Records for processing:

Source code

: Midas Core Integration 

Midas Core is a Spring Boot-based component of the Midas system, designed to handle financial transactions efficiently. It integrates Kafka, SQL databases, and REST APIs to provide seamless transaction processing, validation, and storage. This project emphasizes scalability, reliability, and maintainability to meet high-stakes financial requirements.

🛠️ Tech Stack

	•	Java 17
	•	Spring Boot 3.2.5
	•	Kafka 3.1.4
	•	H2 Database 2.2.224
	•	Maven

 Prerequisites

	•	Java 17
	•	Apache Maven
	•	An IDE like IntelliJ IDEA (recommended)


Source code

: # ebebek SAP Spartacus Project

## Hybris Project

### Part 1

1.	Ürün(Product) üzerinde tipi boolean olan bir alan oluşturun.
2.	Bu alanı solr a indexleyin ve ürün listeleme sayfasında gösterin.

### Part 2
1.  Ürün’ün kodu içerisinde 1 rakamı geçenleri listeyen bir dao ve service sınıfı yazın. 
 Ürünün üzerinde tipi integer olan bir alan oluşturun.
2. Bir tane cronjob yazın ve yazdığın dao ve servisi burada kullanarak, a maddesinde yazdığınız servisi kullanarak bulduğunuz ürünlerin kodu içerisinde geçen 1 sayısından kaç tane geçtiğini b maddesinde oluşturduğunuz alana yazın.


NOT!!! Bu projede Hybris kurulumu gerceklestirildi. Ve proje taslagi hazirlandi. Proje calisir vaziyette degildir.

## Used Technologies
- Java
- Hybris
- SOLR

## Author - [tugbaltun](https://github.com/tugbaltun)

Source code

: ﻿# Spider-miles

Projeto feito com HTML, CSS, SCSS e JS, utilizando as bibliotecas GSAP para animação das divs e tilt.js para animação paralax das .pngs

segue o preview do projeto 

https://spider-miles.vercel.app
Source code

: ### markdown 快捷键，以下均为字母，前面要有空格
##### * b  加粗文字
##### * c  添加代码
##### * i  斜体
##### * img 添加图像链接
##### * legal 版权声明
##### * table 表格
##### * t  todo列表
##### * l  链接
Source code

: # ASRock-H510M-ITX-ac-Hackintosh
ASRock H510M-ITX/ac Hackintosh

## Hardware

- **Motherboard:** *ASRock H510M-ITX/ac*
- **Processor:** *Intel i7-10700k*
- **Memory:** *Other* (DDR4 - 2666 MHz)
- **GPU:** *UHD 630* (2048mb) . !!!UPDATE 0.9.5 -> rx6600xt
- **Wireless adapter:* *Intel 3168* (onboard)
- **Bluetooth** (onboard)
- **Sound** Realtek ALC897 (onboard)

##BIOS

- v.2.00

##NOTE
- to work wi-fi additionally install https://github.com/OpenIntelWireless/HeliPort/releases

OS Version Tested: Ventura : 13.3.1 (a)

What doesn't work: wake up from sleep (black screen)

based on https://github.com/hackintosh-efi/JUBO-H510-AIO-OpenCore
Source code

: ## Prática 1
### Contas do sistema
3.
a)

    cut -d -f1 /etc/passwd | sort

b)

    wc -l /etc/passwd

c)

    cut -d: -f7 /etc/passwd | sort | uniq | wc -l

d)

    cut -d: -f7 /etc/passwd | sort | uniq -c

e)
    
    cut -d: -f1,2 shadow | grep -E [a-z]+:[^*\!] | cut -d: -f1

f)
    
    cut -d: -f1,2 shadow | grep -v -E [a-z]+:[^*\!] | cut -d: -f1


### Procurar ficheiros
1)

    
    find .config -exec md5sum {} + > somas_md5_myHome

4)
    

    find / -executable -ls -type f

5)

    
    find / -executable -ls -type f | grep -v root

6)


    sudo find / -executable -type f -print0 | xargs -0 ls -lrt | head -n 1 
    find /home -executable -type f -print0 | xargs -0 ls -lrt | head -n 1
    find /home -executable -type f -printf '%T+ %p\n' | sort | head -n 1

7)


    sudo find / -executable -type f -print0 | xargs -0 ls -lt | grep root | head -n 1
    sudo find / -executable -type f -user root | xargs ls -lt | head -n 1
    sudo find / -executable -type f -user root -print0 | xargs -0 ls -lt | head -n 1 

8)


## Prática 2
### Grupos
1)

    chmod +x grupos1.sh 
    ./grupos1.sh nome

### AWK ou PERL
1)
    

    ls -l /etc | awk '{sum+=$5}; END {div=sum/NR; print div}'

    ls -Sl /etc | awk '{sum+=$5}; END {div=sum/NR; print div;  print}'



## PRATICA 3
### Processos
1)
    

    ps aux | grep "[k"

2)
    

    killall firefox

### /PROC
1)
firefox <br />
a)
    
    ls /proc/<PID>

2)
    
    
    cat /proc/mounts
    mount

Task details: How many of the lines above include the string "user"? Give only the number.

Response to the exercise: 2